● Records from a dataset

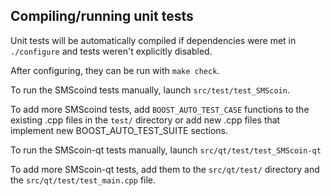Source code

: Compiling/running unit tests
------------------------------------

Unit tests will be automatically compiled if dependencies were met in `./configure`
and tests weren't explicitly disabled.

After configuring, they can be run with `make check`.

To run the SMScoind tests manually, launch `src/test/test_SMScoin`.

To add more SMScoind tests, add `BOOST_AUTO_TEST_CASE` functions to the existing
.cpp files in the `test/` directory or add new .cpp files that
implement new BOOST_AUTO_TEST_SUITE sections.

To run the SMScoin-qt tests manually, launch `src/qt/test/test_SMScoin-qt`

To add more SMScoin-qt tests, add them to the `src/qt/test/` directory and
the `src/qt/test/test_main.cpp` file.
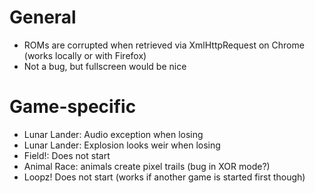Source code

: # General

* ROMs are corrupted when retrieved via XmlHttpRequest on Chrome (works locally or with Firefox)
* Not a bug, but fullscreen would be nice

# Game-specific

* Lunar Lander: Audio exception when losing
* Lunar Lander: Explosion looks weir when losing
* Field!: Does not start
* Animal Race: animals create pixel trails (bug in XOR mode?)
* Loopz! Does not start (works if another game is started first though)


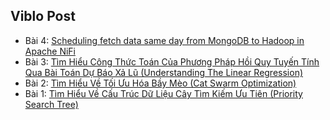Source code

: ## Viblo Post

* Bài 4: [Scheduling fetch data same day from MongoDB to Hadoop in Apache NiFi](https://viblo.asia/p/scheduling-fetch-data-same-day-from-mongodb-to-hadoop-in-apache-nifi-5OXLAoZM4Gr)
* Bài 3: [Tìm Hiểu Công Thức Toán Của Phương Pháp Hồi Quy Tuyến Tính Qua Bài Toán Dự Báo Xả Lũ (Understanding The Linear Regression)](https://viblo.asia/p/tim-hieu-cong-thuc-toan-cua-phuong-phap-hoi-quy-tuyen-tinh-qua-bai-toan-du-bao-xa-lu-understanding-the-linear-regression-E375z7mdKGW)
* Bài 2: [Tìm Hiểu Về Tối Ưu Hóa Bầy Mèo (Cat Swarm Optimization)](https://viblo.asia/p/tim-hieu-ve-toi-uu-hoa-bay-meo-cat-swarm-optimization-aWj53bzbl6m)
* Bài 1: [Tìm Hiểu Về Cấu Trúc Dữ Liệu Cây Tìm Kiếm Ưu Tiên (Priority Search Tree)](https://viblo.asia/p/tim-hieu-ve-cau-truc-du-lieu-cay-tim-kiem-uu-tien-priority-search-tree-E375z766KGW)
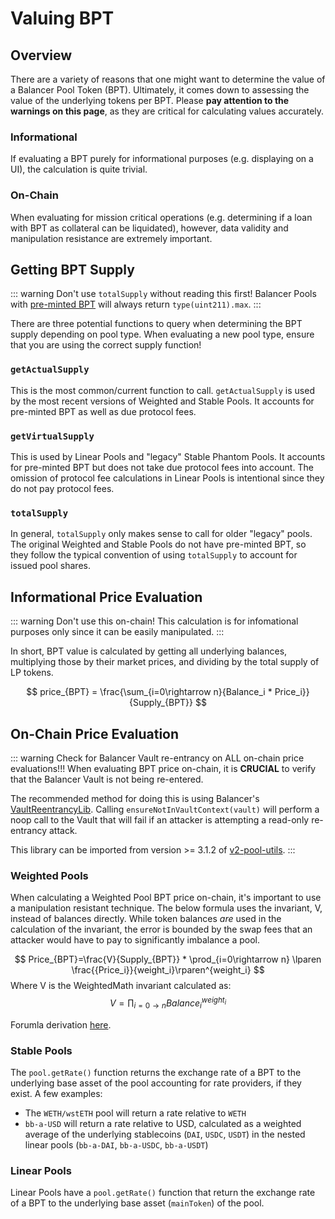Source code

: # Valuing BPT

## Overview

There are a variety of reasons that one might want to determine the value of a Balancer Pool Token (BPT). Ultimately, it comes down to assessing the value of the underlying tokens per BPT. Please **pay attention to the warnings on this page**, as they are critical for calculating values accurately.

### Informational
If evaluating a BPT purely for informational purposes (e.g. displaying on a UI), the calculation is quite trivial. 

### On-Chain
When evaluating for mission critical operations (e.g. determining if a loan with BPT as collateral can be liquidated), however, data validity and manipulation resistance are extremely important.

## Getting BPT Supply
::: warning Don't use `totalSupply` without reading this first!
Balancer Pools with [pre-minted BPT](./preminted-bpt.md) will always return `type(uint211).max`.
:::

There are three potential functions to query when determining the BPT supply depending on pool type. When evaluating a new pool type, ensure that you are using the correct supply function! 

### `getActualSupply`
This is the most common/current function to call. `getActualSupply` is used by the most recent versions of Weighted and Stable Pools. It accounts for pre-minted BPT as well as due protocol fees.

### `getVirtualSupply`
This is used by Linear Pools and "legacy" Stable Phantom Pools. It accounts for pre-minted BPT but does not take due protocol fees into account. The omission of protocol fee calculations in Linear Pools is intentional since they do not pay protocol fees.

### `totalSupply`
In general, `totalSupply` only makes sense to call for older "legacy" pools. The original Weighted and Stable Pools do not have pre-minted BPT, so they follow the typical convention of using `totalSupply` to account for issued pool shares.

## Informational Price Evaluation
::: warning Don't use this on-chain!
This calculation is for infomational purposes only since it can be easily manipulated.
:::

In short, BPT value is calculated by getting all underlying balances, multiplying those by their market prices, and dividing by the total supply of LP tokens.

$$ price_{BPT} = \frac{\sum_{i=0\rightarrow n}{Balance_i * Price_i}}{Supply_{BPT}} $$

## On-Chain Price Evaluation

::: warning Check for Balancer Vault re-entrancy on ALL on-chain price evaluations!!!
When evaluating BPT price on-chain, it is **CRUCIAL** to verify that the Balancer Vault is not being re-entered. 

The recommended method for doing this is using Balancer's [VaultReentrancyLib](https://github.com/balancer-labs/balancer-v2-monorepo/blob/90f77293fef4b8782feae68643c745c754bac45c/pkg/pool-utils/contracts/lib/VaultReentrancyLib.sol). Calling `ensureNotInVaultContext(vault)` will perform a noop call to the Vault that will fail if an attacker is attempting a read-only re-entrancy attack.

This library can be imported from version >= 3.1.2 of [v2-pool-utils](https://www.npmjs.com/package/@balancer-labs/v2-pool-utils).
:::

### Weighted Pools
When calculating a Weighted Pool BPT price on-chain, it's important to use a manipulation resistant technique. The below formula uses the invariant, V, instead of balances directly. While token balances _are_ used in the calculation of the invariant, the error is bounded by the swap fees that an attacker would have to pay to significantly imbalance a pool.

$$ Price_{BPT}=\frac{V}{Supply_{BPT}} * \prod_{i=0\rightarrow n} \lparen \frac{{Price_i}}{weight_i}\rparen^{weight_i} $$
Where V is the WeightedMath invariant calculated as:
$$ V=\prod_{i=0\rightarrow n}{Balance_i^{weight_i}} $$

Forumla derivation [here](https://twitter.com/0xa9a/status/1539227193808629761).

### Stable Pools
The `pool.getRate()` function returns the exchange rate of a BPT to the underlying base asset of the pool accounting for rate providers, if they exist.
A few examples:
* The `WETH/wstETH` pool will return a rate relative to `WETH`
* `bb-a-USD` will return a rate relative to USD, calculated as a weighted average of the underlying stablecoins (`DAI`, `USDC`, `USDT`) in the nested linear pools (`bb-a-DAI`, `bb-a-USDC`, `bb-a-USDT`)

### Linear Pools
Linear Pools have a `pool.getRate()` function that return the exchange rate of a BPT to the underlying base asset (`mainToken`) of the pool.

● Problem details
Word for word, restate the lines above from the first through the one that contains "To run the SMScoind", and exclude all pictures.

● Solution below
Source code

: Compiling/running unit tests
------------------------------------

Unit tests will be automatically compiled if dependencies were met in `./configure`
and tests weren't explicitly disabled.

After configuring, they can be run with `make check`.

To run the SMScoind tests manually, launch `src/test/test_SMScoin`.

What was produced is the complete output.